Think on this, and we can return to it later.
Regarding your first point, there doesn’t actually seem to be one in regard to the issue at hand (an oversized school system).
Regarding your second point, you repeated the exact point I made. That is, the resources dedicated to any department is largely dictated by “need” of a community, and can increase or decrease. I have not seen any other example of a department advocating for sprawl so that they don’t have to reduce staff or facilities.
Regarding “desirability”, it is “desirable” to have fewer fires and less crime. That is the desirable outcome (and the reason that we have police and fire services). But if the need becomes less, so does the need for those services. And vice-versa.
This is true regardless of the type of service provided.
A better comparison for YOU to make would be the “undesirable” outcome of having kids remain uneducated, which obviously isn’t going to happen if Davis rejects the argument that it must continue sprawling for the sake of the school district.
And again, unless young people move to Davis for the purpose of having kids (that they wouldn’t have elsewhere), what you and DJUSD actually advocate for is “fewer” students in other districts. In other words, you don’t seem to care about the impacts (that you and the district describe as “negative” in regard to having fewer students) in OTHER districts.
It’s even more evidence of self-interest.
“From article: “At first glance, declining school enrollment might not seem like a crisis.”
“It doesn’t seem that way upon second or third glances, as well.”
LOL, I guess a crisis is in the eye of the beholder.
“In counties across the state—including Los Angeles, Santa Clara, and Sonoma—school districts are bracing for 15% or greater drops in enrollment by 2028. Davis is already on that path.”
So Davis isn’t an outlier but part of the norm. It’s time to face reality and downsize.
“The PPIC report, Declining Enrollment in California Schools, lays out the financial math in stark terms. When a district loses 100 students—at an average funding level of $12,600 per student—it forfeits $1.26 million in state revenue. But the savings from reducing four classrooms’ worth of staff and supplies? Just $611,000.”

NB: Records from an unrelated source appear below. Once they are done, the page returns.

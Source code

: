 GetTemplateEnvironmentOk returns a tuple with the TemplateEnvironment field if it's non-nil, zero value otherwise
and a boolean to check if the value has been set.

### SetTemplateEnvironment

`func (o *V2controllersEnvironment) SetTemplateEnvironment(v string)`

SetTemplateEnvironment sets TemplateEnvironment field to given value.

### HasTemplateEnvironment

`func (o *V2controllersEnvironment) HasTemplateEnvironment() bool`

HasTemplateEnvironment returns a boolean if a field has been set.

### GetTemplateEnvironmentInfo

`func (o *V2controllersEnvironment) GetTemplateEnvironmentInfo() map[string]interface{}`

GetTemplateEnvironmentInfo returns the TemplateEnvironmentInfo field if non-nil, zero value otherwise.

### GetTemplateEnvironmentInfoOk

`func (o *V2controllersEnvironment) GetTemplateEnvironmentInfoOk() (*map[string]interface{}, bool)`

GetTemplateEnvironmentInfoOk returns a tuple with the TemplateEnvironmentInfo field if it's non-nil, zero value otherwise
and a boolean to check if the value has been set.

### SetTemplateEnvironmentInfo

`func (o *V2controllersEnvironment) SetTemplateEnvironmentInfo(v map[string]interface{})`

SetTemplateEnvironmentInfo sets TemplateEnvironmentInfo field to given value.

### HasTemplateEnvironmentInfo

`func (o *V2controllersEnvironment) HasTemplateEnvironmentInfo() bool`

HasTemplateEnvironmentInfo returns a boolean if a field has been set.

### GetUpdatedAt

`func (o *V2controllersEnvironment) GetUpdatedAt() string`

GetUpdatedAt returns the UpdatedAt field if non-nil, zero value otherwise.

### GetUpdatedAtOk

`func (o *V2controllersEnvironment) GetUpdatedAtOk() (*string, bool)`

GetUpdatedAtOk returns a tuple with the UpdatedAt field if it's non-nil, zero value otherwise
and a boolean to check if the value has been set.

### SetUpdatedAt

There are at least three major problems with the above statement.
(1) The $1.26 million is lost regardless. That ship has sailed, and the revenue loss is something that the District has no control over. It is a societal demographic reality that literally circles the globe. Declining birth rates and declining family sizes from sea to shining sea … from the redwood forests in the northwest to the gulf stream waters in the southeast.

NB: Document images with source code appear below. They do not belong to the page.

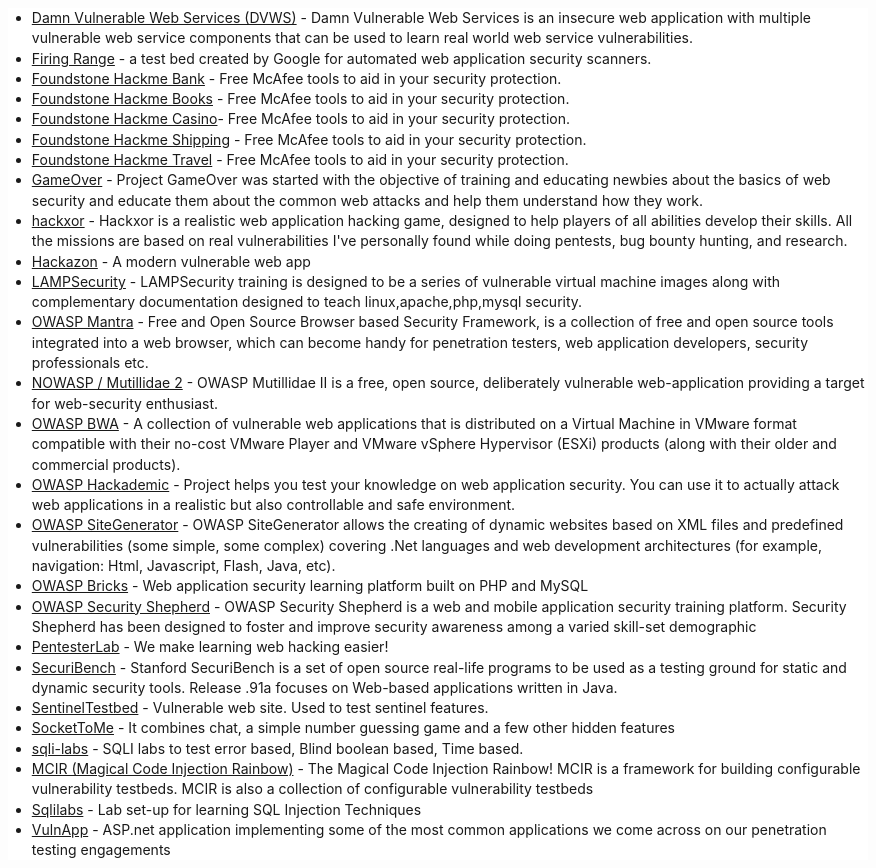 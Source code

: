 - [Damn Vulnerable Web Services (DVWS)](https://github.com/snoopysecurity/dvws) - 
Damn Vulnerable Web Services is an insecure web application with multiple vulnerable web service components that can be used to learn real world web service vulnerabilities.
- [Firing Range](https://public-firing-range.appspot.com/) - a test bed created by Google for automated web application security scanners.
- [Foundstone Hackme Bank](https://www.mcafee.com/us/downloads/free-tools/hacme-bank.aspx) - Free McAfee tools to aid in your security protection.
- [Foundstone Hackme Books](https://www.mcafee.com/us/downloads/free-tools/hacmebooks.aspx) - Free McAfee tools to aid in your security protection.
- [Foundstone Hackme Casino](httsp://www.mcafee.com/us/downloads/free-tools/hacme-casino.aspx)- Free McAfee tools to aid in your security protection.
- [Foundstone Hackme Shipping](https://www.mcafee.com/us/downloads/free-tools/hacmeshipping.aspx) - Free McAfee tools to aid in your security protection.
- [Foundstone Hackme Travel](https://www.mcafee.com/us/downloads/free-tools/hacmetravel.aspx) - Free McAfee tools to aid in your security protection.
- [GameOver](https://sourceforge.net/projects/null-gameover/) - Project GameOver was started with the objective of training and educating newbies about the basics of web security and educate them about the common web attacks and help them understand how they work. 
- [hackxor](https://hackxor.sourceforge.net/cgi-bin/index.pl) - Hackxor is a realistic web application hacking game, designed to help players of all abilities develop their skills. All the missions are based on real vulnerabilities I've personally found while doing pentests, bug bounty hunting, and research.
- [Hackazon](https://github.com/rapid7/hackazon) -  A modern vulnerable web app 
- [LAMPSecurity](http://sourceforge.net/projects/lampsecurity/) - LAMPSecurity training is designed to be a series of vulnerable virtual machine images along with complementary documentation designed to teach linux,apache,php,mysql security.
- [OWASP Mantra](https://sourceforge.net/projects/getmantra/) - Free and Open Source Browser based Security Framework, is a collection of free and open source tools integrated into a web browser, which can become handy for penetration testers, web application developers, security professionals etc.
- [NOWASP / Mutillidae 2](https://github.com/webpwnized/mutillidae) - OWASP Mutillidae II is a free, open source, deliberately vulnerable web-application providing a target for web-security enthusiast. 
- [OWASP BWA](http://code.google.com/p/owaspbwa/) - A collection of vulnerable web applications that is distributed on a Virtual Machine in VMware format compatible with their no-cost VMware Player and VMware vSphere Hypervisor (ESXi) products (along with their older and commercial products).
- [OWASP Hackademic](https://github.com/Hackademic/hackademic/) - Project helps you test your knowledge on web application security. You can use it to actually attack web applications in a realistic but also controllable and safe environment.
- [OWASP SiteGenerator](https://www.owasp.org/index.php/Owasp_SiteGenerator) - OWASP SiteGenerator allows the creating of dynamic websites based on XML files and predefined vulnerabilities (some simple, some complex) covering .Net languages and web development architectures (for example, navigation: Html, Javascript, Flash, Java, etc).
- [OWASP Bricks](https://sourceforge.net/projects/owaspbricks/) -  Web application security learning platform built on PHP and MySQL 
- [OWASP Security Shepherd](https://www.owasp.org/index.php/OWASP_Security_Shepherd) - OWASP Security Shepherd is a web and mobile application security training platform. Security Shepherd has been designed to foster and improve security awareness among a varied skill-set demographic
- [PentesterLab](https://pentesterlab.com/) - We make learning web hacking easier!
- [SecuriBench](https://suif.stanford.edu/~livshits/securibench/) - Stanford SecuriBench is a set of open source real-life programs to be used as a testing ground for static and dynamic security tools. Release .91a focuses on Web-based applications written in Java. 
- [SentinelTestbed](https://github.com/dobin/SentinelTestbed) - Vulnerable web site. Used to test sentinel features.
- [SocketToMe](http://digi.ninja/projects/sockettome.php) - It combines chat, a simple number guessing game and a few other hidden features
- [sqli-labs](https://github.com/Audi-1/sqli-labs) - SQLI labs to test error based, Blind boolean based, Time based.
- [MCIR (Magical Code Injection Rainbow)](https://github.com/SpiderLabs/MCIR) - The Magical Code Injection Rainbow! MCIR is a framework for building configurable vulnerability testbeds. MCIR is also a collection of configurable vulnerability testbeds
- [Sqlilabs](https://github.com/himadriganguly/sqlilabs) - Lab set-up for learning SQL Injection Techniques 
- [VulnApp](https://www.nth-dimension.org.uk/blog.php?id=88) - ASP.net application implementing some of the most common applications we come across on our penetration testing engagements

(2) Any amount of costs savings is independent of the revenue loss. That amount can be $0 right on up to your cited $611,000, and even higher than $611,000.
(3) closing individual classrooms within a school is incredibly inefficient. As you yourself have pointed out, that approach leaves fixed costs in place. Closing an entire school and distributing the students of that school to other schools and classrooms within the District is a much more efficient and cost effective approach. The fixed costs for the Administration of that facility/school are reduced. With no school there is no need for a Principal, etc. The building can be disposed of or redeveloped. In a community desperately needing infill housing think of the number of units a repurposed school site would support. Can you say Grande? Can you say Sterling 5th Street?